U.S. Attorney General Pam Bondi and FBI Director Kash Patel announced the results of Operation Restore Justice on Wednesday, issuing a stern warning to child sex offenders who remain at large across the nation.
“We will find you. We will arrest you, and we will charge you,” Bondi said during an eight-minute press briefing. “If you are online targeting a child, you will not escape us. The FBI and the Department of Justice will come after you. And we will prosecute you.”
The arrested predators are accused of producing, distributing, and possessing child sexual abuse material; enticing and transporting minors; and trafficking children, according to a DOJ press release. Bondi assured the public that these criminals, if convicted, will face the maximum penalty, which in some cases would mean life in prison.
Among the suspects that Patel revealed included Minnesota state trooper Jeremy Francis Plonski, who faces a minimum of 15 years in prison for producing child pornography while on the job; former Metropolitan Police Department officer Linwood Barnhill, a registered sex offender who recruited children to engage in commercial sex acts and profited from said acts; and illegal Mexican immigrant Jose Alexis Valdez Sosa, who transported a minor across state borders for sex.

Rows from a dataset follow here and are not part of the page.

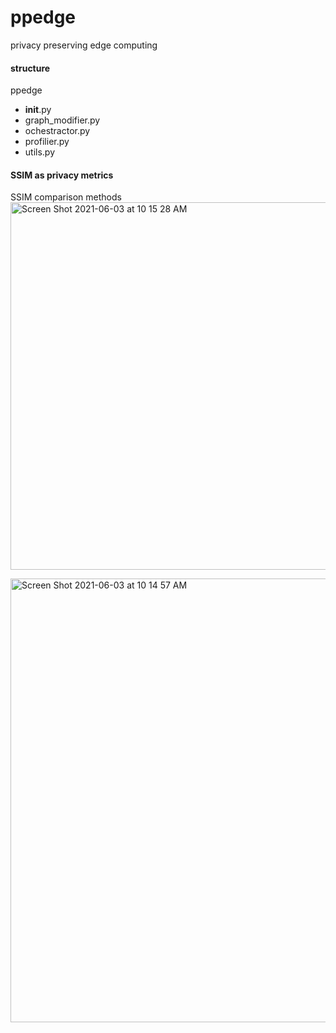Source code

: 

# ppedge
privacy preserving edge computing


#### structure
ppedge
- __init__.py
- graph_modifier.py
- ochestractor.py
- profilier.py
- utils.py


#### SSIM as privacy metrics
SSIM comparison methods
<img width="588" alt="Screen Shot 2021-06-03 at 10 15 28 AM" src="https://user-images.githubusercontent.com/45510932/120571229-a33e5400-c454-11eb-8b7d-129d944adec7.png">

<img width="710" alt="Screen Shot 2021-06-03 at 10 14 57 AM" src="https://user-images.githubusercontent.com/45510932/120571184-8e61c080-c454-11eb-9072-adbb46b68762.png">
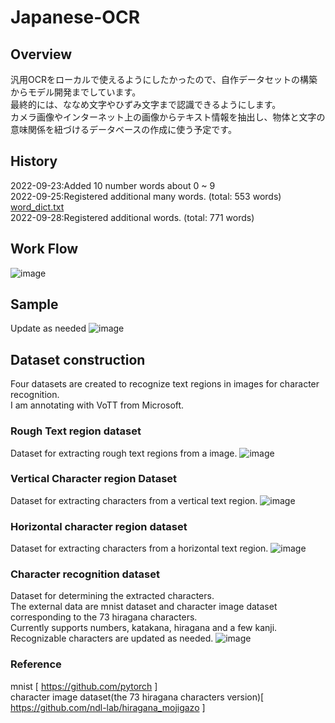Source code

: # Japanese-OCR
## Overview
汎用OCRをローカルで使えるようにしたかったので、自作データセットの構築からモデル開発までしています。\
最終的には、ななめ文字やひずみ文字まで認識できるようにします。\
カメラ画像やインターネット上の画像からテキスト情報を抽出し、物体と文字の意味関係を紐づけるデータベースの作成に使う予定です。
## History
2022-09-23:Added 10 number words about 0 ~ 9 \
2022-09-25:Registered additional many words. (total: 553 words) [word_dict.txt](https://github.com/tsutsui-439f340f/Japanese-OCR/files/9640496/word_dict.txt) \
2022-09-28:Registered additional words. (total: 771 words) 



## Work Flow

![image](https://user-images.githubusercontent.com/55880071/190562237-58485ce9-5d6a-4d00-8596-b61e51196b15.png)

## Sample
Update as needed
![image](https://user-images.githubusercontent.com/55880071/192665742-72cb20dc-0b11-422d-83ef-0d7a9577b9cd.png)


## Dataset construction
Four datasets are created to recognize text regions in images for character recognition.\
I am annotating with VoTT from Microsoft.
### Rough Text region dataset
Dataset for extracting rough text regions from a image.
![image](https://user-images.githubusercontent.com/55880071/190558020-2a186e36-d2f4-4a57-b47f-9270c669a634.png)
### Vertical Character region Dataset
Dataset for extracting characters from a vertical text region.
![image](https://user-images.githubusercontent.com/55880071/191922409-718f989f-83f7-4d4a-9653-fb34a9cf1384.png)
### Horizontal character region dataset
Dataset for extracting characters from a horizontal text region.
![image](https://user-images.githubusercontent.com/55880071/191922493-fa98d89d-579b-459d-b19c-aa3994dc0bd0.png)

### Character recognition dataset
Dataset for determining the extracted characters.\
The external data are mnist dataset and character image dataset corresponding to the 73 hiragana characters.\
Currently supports numbers, katakana, hiragana and a few kanji.\
Recognizable characters are updated as needed.
![image](https://user-images.githubusercontent.com/55880071/192106299-52f3f0dc-7d4d-47d0-a143-ddd71bc0a5f0.png)

### Reference
mnist [ https://github.com/pytorch ]\
character image dataset(the 73 hiragana characters version)[ https://github.com/ndl-lab/hiragana_mojigazo ]
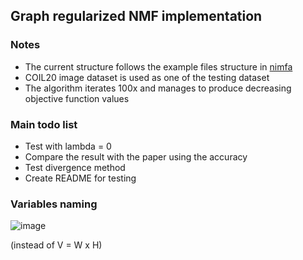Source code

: ## Graph regularized NMF implementation

### Notes

- The current structure follows the example files structure in [nimfa](https://github.com/marinkaz/nimfa)
- COIL20 image dataset is used as one of the testing dataset
- The algorithm iterates 100x and manages to produce decreasing objective function values

### Main todo list

- Test with lambda = 0
- Compare the result with the paper using the accuracy
- Test divergence method
- Create README for testing

### Variables naming

![image](https://user-images.githubusercontent.com/7066351/73201219-88dcc380-4106-11ea-8bca-cc1dbb3b2cb7.png)

(instead of V = W x H)

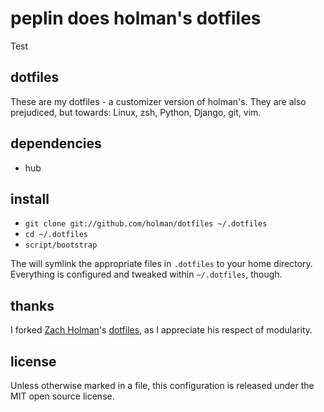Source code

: # peplin does holman's dotfiles

Test

## dotfiles

These are my dotfiles - a customizer version of holman's. They are also
prejudiced, but towards: Linux, zsh, Python, Django, git, vim.

## dependencies

- hub

## install

- `git clone git://github.com/holman/dotfiles ~/.dotfiles`
- `cd ~/.dotfiles`
- `script/bootstrap`

The will symlink the appropriate files in `.dotfiles` to your home directory.
Everything is configured and tweaked within `~/.dotfiles`, though.

## thanks

I forked [Zach Holman](http://github.com/holman)'s
[dotfiles](http://github.com/holman/dotfiles), as I appreciate his respect of
modularity.

## license

Unless otherwise marked in a file, this configuration is released under the MIT
open source license.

Each suspect was arrested in Minneapolis, Minn.; Washington, D.C.; and Norfolk, Va., respectively.
“These are just three examples that show you the extent and the depravity of these horrific crimes, and we need to team up together with the American public to find the rest,” Patel said.
The nationwide operation was led by 55 FBI field offices and U.S. attorney’s offices.
During the press conference, Bondi advised parents to keep an eye on their children’s online activities in order to prevent them from being targeted by sex offenders.
“Parents, you have to know this is so serious, your child has no right to privacy on the internet, none,” she said. “You have to monitor what your kids are doing, whether they’re playing games on the internet, on social media, any other websites that children and teenagers frequent, an online predator can find them.”
“I always say it’s from instant message to instant nightmare,” the DOJ chief added. “They’re predators. They pose as children. They get them sometimes to post explicit pictures of themselves after they talk to them, and then, in some cases, they even try to blackmail the children.”
Involved parents helped bring some of these predators to justice, the DOJ said. In one such case, a young victim told FBI agents about their abuse at the hands of a California man after hearing an online safety presentation near Albany, N.Y. The suspect was arrested around eight hours after the victim came forward.
“If you harm our children, you will be given no sanctuary. There is no place we will not come to hunt you down. There is no place we will not look for you. And there is no cage we will not put you in, should you do harm to our children,” Patel told active child predators.
“You will be hunted down, and you will be prosecuted.”